Oil marketer Vivo Energy Kenya, has rolled out an expansion drive targeting leases and acquisition of service stations to grow its sales revenue and market share.
A total of 18 new outlets have so far been opened by the marketer over the last seven months.
In a campaign launched yesterday, the company has also re-entered into the Western part of the country after it retreated more than five years ago due to increase in cases of adultered fuel that hit its bottom line.
“We want to regain our business and grow our presence across the country,” said ViVo Group Executive Vice President, supplies and marketing, David Mureithi.
KenolKobil is ranked third with a market share of 14.7 percent.
Petroleum Institute of East Africa (PIEA) had earlier in the year said it had written a proposal to the Energy ministry to start taxing Kerosene as a measure to tame influx of fake fuel.
New stations planned for the western region include Awendo and Kisii by early next year.

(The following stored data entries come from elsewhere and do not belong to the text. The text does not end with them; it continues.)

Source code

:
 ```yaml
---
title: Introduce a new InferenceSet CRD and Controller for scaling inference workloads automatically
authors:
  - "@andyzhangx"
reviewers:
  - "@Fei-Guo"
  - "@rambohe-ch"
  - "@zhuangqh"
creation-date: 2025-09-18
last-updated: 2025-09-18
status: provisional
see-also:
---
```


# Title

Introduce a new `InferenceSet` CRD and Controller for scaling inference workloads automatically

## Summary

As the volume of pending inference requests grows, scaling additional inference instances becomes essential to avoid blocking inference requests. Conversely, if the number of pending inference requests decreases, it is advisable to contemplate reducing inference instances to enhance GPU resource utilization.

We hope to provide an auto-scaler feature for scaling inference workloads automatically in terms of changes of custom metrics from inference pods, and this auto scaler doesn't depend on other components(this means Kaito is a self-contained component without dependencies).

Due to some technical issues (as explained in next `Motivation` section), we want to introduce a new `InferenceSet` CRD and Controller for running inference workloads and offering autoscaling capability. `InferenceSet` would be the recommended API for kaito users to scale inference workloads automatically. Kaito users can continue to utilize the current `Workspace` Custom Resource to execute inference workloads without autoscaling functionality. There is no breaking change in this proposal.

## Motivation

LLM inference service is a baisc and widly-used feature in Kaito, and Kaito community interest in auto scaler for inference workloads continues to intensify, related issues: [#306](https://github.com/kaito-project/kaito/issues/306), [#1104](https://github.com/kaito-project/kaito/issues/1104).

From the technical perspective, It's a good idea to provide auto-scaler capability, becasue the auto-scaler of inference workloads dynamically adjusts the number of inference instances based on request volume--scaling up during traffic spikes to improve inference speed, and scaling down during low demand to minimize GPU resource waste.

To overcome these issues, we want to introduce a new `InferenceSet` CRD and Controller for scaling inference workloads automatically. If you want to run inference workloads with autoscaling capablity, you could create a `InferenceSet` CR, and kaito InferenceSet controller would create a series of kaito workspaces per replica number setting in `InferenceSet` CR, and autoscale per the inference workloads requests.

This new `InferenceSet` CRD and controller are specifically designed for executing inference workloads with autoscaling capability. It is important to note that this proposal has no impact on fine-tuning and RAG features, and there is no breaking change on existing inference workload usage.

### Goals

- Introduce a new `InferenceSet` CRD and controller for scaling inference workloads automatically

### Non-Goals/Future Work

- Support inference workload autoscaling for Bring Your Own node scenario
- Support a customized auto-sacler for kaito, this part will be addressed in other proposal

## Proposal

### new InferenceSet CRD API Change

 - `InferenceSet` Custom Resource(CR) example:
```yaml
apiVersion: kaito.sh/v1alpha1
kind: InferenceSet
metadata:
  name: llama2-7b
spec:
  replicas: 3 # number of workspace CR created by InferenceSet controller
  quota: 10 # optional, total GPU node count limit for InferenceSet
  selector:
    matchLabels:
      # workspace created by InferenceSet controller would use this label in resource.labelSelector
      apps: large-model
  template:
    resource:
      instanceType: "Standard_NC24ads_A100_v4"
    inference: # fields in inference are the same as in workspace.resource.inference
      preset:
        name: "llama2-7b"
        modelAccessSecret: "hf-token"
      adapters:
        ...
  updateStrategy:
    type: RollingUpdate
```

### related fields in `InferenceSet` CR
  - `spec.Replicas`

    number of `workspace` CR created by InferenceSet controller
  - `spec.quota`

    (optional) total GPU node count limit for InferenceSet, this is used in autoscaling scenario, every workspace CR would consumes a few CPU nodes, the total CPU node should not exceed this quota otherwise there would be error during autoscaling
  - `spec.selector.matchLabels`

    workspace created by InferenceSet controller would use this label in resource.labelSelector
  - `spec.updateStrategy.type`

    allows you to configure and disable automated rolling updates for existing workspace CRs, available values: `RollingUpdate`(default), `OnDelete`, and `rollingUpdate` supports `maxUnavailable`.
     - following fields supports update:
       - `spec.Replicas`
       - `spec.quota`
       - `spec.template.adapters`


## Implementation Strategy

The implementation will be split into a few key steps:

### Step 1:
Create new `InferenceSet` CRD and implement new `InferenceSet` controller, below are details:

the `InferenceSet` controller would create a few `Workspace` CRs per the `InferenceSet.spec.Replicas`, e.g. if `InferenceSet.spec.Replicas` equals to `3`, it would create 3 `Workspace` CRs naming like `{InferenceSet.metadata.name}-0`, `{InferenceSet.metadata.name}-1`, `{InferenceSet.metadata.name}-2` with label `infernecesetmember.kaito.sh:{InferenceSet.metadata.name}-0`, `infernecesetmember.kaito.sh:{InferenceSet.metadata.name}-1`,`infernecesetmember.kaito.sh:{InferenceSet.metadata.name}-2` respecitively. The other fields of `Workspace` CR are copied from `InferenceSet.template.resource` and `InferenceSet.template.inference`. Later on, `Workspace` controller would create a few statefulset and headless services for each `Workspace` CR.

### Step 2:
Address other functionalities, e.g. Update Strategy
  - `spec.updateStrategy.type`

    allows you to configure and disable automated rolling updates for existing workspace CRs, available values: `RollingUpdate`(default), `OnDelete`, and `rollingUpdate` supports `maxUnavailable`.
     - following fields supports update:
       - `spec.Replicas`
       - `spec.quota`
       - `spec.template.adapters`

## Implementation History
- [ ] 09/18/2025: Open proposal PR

The campaign will see the company open a total of 22 new Shell Petrol Stations this year alone across the 47 counties bringing to 138 number of its service stations in Kenya.
The company’s managing Director, Polycarp Igathe said this is part of the group’s expansion plans in Africa that has seen it invest over Sh 22.3 Billion ($250 Million) over the last 3 years across the continent.
Improved policies in the sector’s downstream, he said has given oil dealers a 30 percent margin that has sparked interest among entrepreneurs seeking to venture in the petrol station business.